Have you ever ate a bag of potato chips from any place in the world.


----------



## George6020 (Apr 18, 2014)

Gary D said:


> I'm a little surprised that you are surprised. I know when we have sold palay I beleive its sold by volume rather than by weight, a cavan of rice is 75 litres or approximately 44Kg. I suspect you are buying a sack of rice not 50Kg of rice.


Surprised, yes...........but you're right, why should I expect anything else. It was just my 1st experience about this.

Another thing I wonder........we also see messages saying, "contents sold by weight, not volume, some contents might have settled during packaging"

So, the "weight" thing still is a curiosity. I'm going to try to investigate further, but not sure if I will get any accurate answers.

As always, I'm "Curious George"


----------



## cvgtpc1 (Jul 28, 2012)

Well when I lived in SOUTH Korea they'd play this game with jerry cans of kerosene where you'd always pay the same price for a can, but they might fill it a little less than full. That was the gas station's, dealer's, govt's, who know's, vig on the deal. If you had it delivered, they'd charge you and you'd notice you might be short a couple liters but that's how it was done.

For the rice and corn, they could be taking a little out of each sack to make an extra sack every 8-10 bags or whatever and every store in town/country are in on it so its accepted practice and figured as being normal.


----------



## George6020 (Apr 18, 2014)

I did hear 1 store owner speculate, that 1000's of sacks are delivered to the warehouse, where they open each sack and remove some, either for their own consumption or to fill up more bags.

But, he didn't have any proof..........so just another good story.


----------



## cvgtpc1 (Jul 28, 2012)

George6020 said:


> I did hear 1 store owner speculate, that 1000's of sacks are delivered to the warehouse, where they open each sack and remove some, either for their own consumption or to fill up more bags.
> 
> But, he didn't have any proof..........so just another good story.


Would we not be surprised if true? Another part of the PI charm! haha


----------



## 197649 (Jan 1, 2013)

George6020 said:


> I did hear 1 store owner speculate, that 1000's of sacks are delivered to the warehouse, where they open each sack and remove some, either for their own consumption or to fill up more bags.
> 
> But, he didn't have any proof..........so just another good story.
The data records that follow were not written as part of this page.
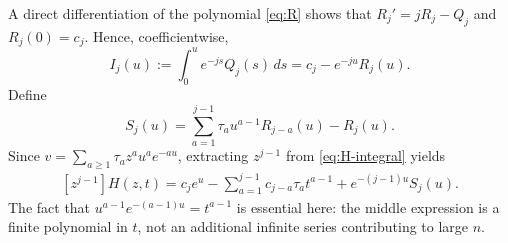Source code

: \documentclass[11pt,letterpaper]{article}
\numberwithin{equation}{section}
\theoremstyle{definition}
\begin{document}
A direct differentiation of the polynomial \eqref{eq:R} shows that
$R_j'=jR_j-Q_j$ and $R_j(0)=c_j$. Hence, coefficientwise,
\begin{equation}\label{eq:I}
 I_j(u):=\int_0^u e^{-js}Q_j(s)\,ds=c_j-e^{-ju}R_j(u).
\end{equation}
Define
\begin{equation}\label{eq:S-convolution}
 S_j(u)=\sum_{a=1}^{j-1}\tau_a u^{a-1}R_{j-a}(u)-R_j(u).
\end{equation}
Since $v=\sum_{a\ge1}\tau_a z^a u^a e^{-au}$, extracting $z^{j-1}$
from \eqref{eq:H-integral} yields
\begin{equation}\label{eq:Hj}
 \begin{split}
 [z^{j-1}]H(z,t)
 =c_j e^u-\sum_{a=1}^{j-1}c_{j-a}\tau_a t^{a-1}
                 +e^{-(j-1)u}S_j(u).
 \end{split}
\end{equation}
The fact that $u^{a-1}e^{-(a-1)u}=t^{a-1}$ is essential here: the middle
expression is a finite polynomial in $t$, not an additional infinite
series contributing to large $n$.
\end{document}
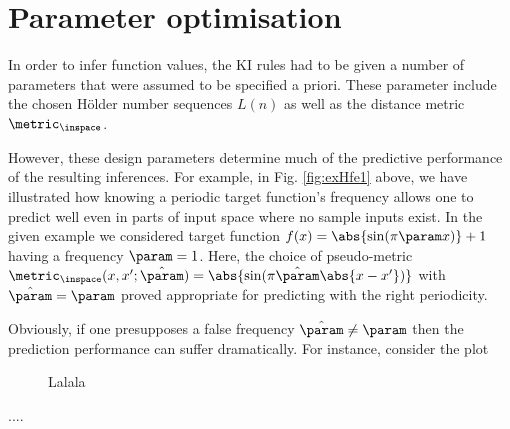 \section{Parameter optimisation}
In order to infer function values, the KI rules had to be given a number of parameters that were assumed to be specified a priori. These parameter include the chosen H\"older number sequences $L(n)$ as well as the distance metric $\metric_\inspace$.

However, these design parameters determine much of the predictive performance of the resulting inferences. For example, in Fig. \ref{fig:exHfe1} above, we have illustrated how knowing a periodic target function's frequency allows one to predict well even in parts of input space where no sample inputs exist. 
In the given example we considered target function $f(x)= \abs{\sin(\pi \param x)} +1$ having a frequency $\param =1$. Here, the choice of pseudo-metric $\metric_\inspace(x,x';\hat \param) = \abs{\sin(\pi \hat \param \abs{x-x'})} $ with $\hat \param= \param$ proved appropriate for predicting with the right periodicity.

Obviously, if one presupposes a false frequency $\hat \param \neq \param$ then the prediction performance can suffer dramatically. For instance, consider the plot 

\begin{figure}
        \centering
   \caption{Lalala }
			\label{fig:metricparopt}
\end{figure}	 

....


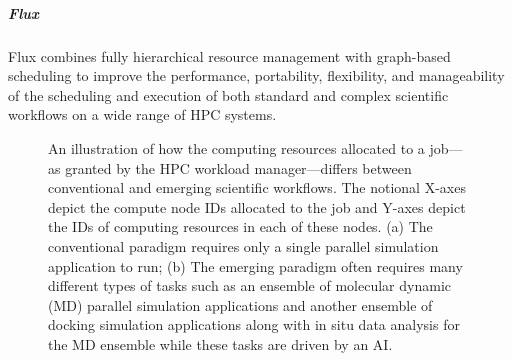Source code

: \subparagraph{Flux}
Flux combines fully hierarchical resource management
with graph-based scheduling to improve
the performance, portability, flexibility,
and manageability of the scheduling
and execution of both standard and
complex scientific workflows on a wide range of HPC systems.
\begin{figure}[ht]
  \hfill
 \caption{An illustration of how the computing resources allocated
to a job---as granted by the HPC workload manager---differs between
conventional and emerging scientific workflows. The notional X-axes
depict the compute node IDs allocated to the job and Y-axes depict
the IDs of computing resources in each of these nodes. (a) The conventional paradigm
requires only a single parallel simulation application to run; (b) The emerging paradigm often requires many different types of tasks such as an ensemble of molecular dynamic (MD) parallel simulation applications and another ensemble of docking simulation applications along with in situ data analysis for the MD ensemble while these tasks are driven by an AI.}
 \label{fig:layout}
 \end{figure}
Now that sounds accurate since that would be a multimillion peso business. But then again that would be corrupt.:lol:


----------



## simonsays (Feb 11, 2009)

George6020 said:


> I did hear 1 store owner speculate, that 1000's of sacks are delivered to the warehouse, where they open each sack and remove some, either for their own consumption or to fill up more bags.
> 
> But, he didn't have any proof..........so just another good story.


ah. come on, a bit less here and there is not going to hurt you right ?? 

After all, even congressmen get to play with 'loose change' (like millions of pesos) and people are not bothered.

they only worry when it becomes billions of pesos

Small crimes, loss, robbery, pilferage are all part of life in Ph !!!!


----------